## Task brief
The entries below must be retyped in full. Keep every word the same.
>>>>>
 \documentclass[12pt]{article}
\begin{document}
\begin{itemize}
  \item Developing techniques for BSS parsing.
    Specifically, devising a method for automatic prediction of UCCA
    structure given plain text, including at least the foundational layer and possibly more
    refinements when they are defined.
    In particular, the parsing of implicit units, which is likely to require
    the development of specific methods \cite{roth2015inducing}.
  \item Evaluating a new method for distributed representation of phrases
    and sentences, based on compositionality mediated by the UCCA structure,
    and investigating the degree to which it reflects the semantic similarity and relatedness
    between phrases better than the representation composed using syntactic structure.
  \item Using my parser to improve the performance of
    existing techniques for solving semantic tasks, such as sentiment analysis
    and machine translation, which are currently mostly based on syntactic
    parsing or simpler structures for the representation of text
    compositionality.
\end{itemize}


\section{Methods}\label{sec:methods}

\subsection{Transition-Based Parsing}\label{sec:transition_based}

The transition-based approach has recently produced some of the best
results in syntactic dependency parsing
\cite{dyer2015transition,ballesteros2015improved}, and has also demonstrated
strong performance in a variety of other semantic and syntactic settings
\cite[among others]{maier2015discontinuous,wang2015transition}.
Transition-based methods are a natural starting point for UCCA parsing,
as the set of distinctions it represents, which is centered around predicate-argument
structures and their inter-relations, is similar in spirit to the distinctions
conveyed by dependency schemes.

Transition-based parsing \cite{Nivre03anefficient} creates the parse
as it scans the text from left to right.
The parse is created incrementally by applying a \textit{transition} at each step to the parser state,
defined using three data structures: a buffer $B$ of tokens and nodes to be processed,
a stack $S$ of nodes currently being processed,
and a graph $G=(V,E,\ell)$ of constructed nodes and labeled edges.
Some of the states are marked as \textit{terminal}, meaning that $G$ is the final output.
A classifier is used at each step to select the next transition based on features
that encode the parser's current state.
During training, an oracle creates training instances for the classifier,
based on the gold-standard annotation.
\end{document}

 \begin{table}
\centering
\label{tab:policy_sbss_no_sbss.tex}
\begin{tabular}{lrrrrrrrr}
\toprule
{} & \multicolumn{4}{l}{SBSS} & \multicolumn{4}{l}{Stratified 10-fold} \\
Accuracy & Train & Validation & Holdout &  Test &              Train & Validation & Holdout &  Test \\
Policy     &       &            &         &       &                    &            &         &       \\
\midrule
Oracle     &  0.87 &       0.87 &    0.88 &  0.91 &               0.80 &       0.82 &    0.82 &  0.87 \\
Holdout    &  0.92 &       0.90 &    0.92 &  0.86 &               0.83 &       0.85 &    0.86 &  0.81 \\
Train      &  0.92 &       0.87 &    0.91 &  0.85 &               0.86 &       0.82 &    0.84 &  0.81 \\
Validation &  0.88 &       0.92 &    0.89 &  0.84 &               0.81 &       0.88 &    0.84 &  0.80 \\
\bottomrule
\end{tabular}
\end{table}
<<<<<
## Task output
 \documentclass[12pt]{article}
\begin{document}
\begin{itemize}
  \item Developing techniques for BSS parsing.
    Specifically, devising a method for automatic prediction of UCCA
    structure given plain text, including at least the foundational layer and possibly more
    refinements when they are defined.
    In particular, the parsing of implicit units, which is likely to require
    the development of specific methods \cite{roth2015inducing}.
  \item Evaluating a new method for distributed representation of phrases
    and sentences, based on compositionality mediated by the UCCA structure,
    and investigating the degree to which it reflects the semantic similarity and relatedness
    between phrases better than the representation composed using syntactic structure.
  \item Using my parser to improve the performance of
    existing techniques for solving semantic tasks, such as sentiment analysis
    and machine translation, which are currently mostly based on syntactic
    parsing or simpler structures for the representation of text
    compositionality.
\end{itemize}


\section{Methods}\label{sec:methods}

\subsection{Transition-Based Parsing}\label{sec:transition_based}

The transition-based approach has recently produced some of the best
results in syntactic dependency parsing
\cite{dyer2015transition,ballesteros2015improved}, and has also demonstrated
strong performance in a variety of other semantic and syntactic settings
\cite[among others]{maier2015discontinuous,wang2015transition}.
Transition-based methods are a natural starting point for UCCA parsing,
as the set of distinctions it represents, which is centered around predicate-argument
structures and their inter-relations, is similar in spirit to the distinctions
conveyed by dependency schemes.

Transition-based parsing \cite{Nivre03anefficient} creates the parse
as it scans the text from left to right.
The parse is created incrementally by applying a \textit{transition} at each step to the parser state,
defined using three data structures: a buffer $B$ of tokens and nodes to be processed,
a stack $S$ of nodes currently being processed,
and a graph $G=(V,E,\ell)$ of constructed nodes and labeled edges.
Some of the states are marked as \textit{terminal}, meaning that $G$ is the final output.
A classifier is used at each step to select the next transition based on features
that encode the parser's current state.
During training, an oracle creates training instances for the classifier,
based on the gold-standard annotation.
\end{document}

 \begin{table}
\centering
\label{tab:policy_sbss_no_sbss.tex}
\begin{tabular}{lrrrrrrrr}
\toprule
{} & \multicolumn{4}{l}{SBSS} & \multicolumn{4}{l}{Stratified 10-fold} \\
Accuracy & Train & Validation & Holdout &  Test &              Train & Validation & Holdout &  Test \\
Policy     &       &            &         &       &                    &            &         &       \\
\midrule
Oracle     &  0.87 &       0.87 &    0.88 &  0.91 &               0.80 &       0.82 &    0.82 &  0.87 \\
Holdout    &  0.92 &       0.90 &    0.92 &  0.86 &               0.83 &       0.85 &    0.86 &  0.81 \\
Train      &  0.92 &       0.87 &    0.91 &  0.85 &               0.86 &       0.82 &    0.84 &  0.81 \\
Validation &  0.88 &       0.92 &    0.89 &  0.84 &               0.81 &       0.88 &    0.84 &  0.80 \\
\bottomrule
\end{tabular}
\end{table}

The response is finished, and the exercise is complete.